Building a North American Feed Information System (1995)

Many scientists in a variety of disciplines and professions would be the users of a North American feed information system. Those who rely most heavily on feed composition information include educators, producers and their consultants, feed manufacturers, researchers, and regulatory agency personnel. A common thread exists among the diverse groups of people that use and rely on feed composition information. That thread is education, whether it is formal schooling, professional training, or simply the transfer of information.

The proposed North American feed information will have a variety of uses, including education and research.

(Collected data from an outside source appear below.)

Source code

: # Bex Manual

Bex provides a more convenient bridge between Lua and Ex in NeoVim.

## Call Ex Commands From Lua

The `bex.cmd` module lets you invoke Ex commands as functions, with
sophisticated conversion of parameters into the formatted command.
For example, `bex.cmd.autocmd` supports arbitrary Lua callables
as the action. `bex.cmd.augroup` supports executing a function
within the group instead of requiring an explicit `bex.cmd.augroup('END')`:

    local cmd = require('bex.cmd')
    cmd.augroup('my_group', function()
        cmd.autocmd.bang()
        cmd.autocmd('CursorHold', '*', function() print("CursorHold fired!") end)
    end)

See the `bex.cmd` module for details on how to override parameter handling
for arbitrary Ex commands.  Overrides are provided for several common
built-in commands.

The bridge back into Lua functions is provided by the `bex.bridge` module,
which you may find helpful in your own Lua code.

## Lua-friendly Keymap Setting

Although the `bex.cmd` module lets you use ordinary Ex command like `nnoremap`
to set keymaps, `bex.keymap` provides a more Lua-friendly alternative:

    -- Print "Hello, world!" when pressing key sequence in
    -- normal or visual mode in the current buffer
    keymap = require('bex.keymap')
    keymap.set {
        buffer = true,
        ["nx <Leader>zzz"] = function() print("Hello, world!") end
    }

A major use of the feed information system is to educate students aspiring to enter the fields of animal science and animal nutrition as well as to educate the public. On a global level, the information that foreign students acquire while they are in the United States proves valuable once they return to their native countries. Only 1 percent of foreign students educated in the United States remain in the United States after graduation (U.S. Department of Agriculture, 1994). Until now a national feed data base was viewed as a compilation of feed names and nutrient analyses. The North American feed information system not only would be a standard reference on chemical composition and bioavailabilities

but also would characterize, describe, and enumerate specific ingredients and processes and the resultant coproducts on an ongoing basis.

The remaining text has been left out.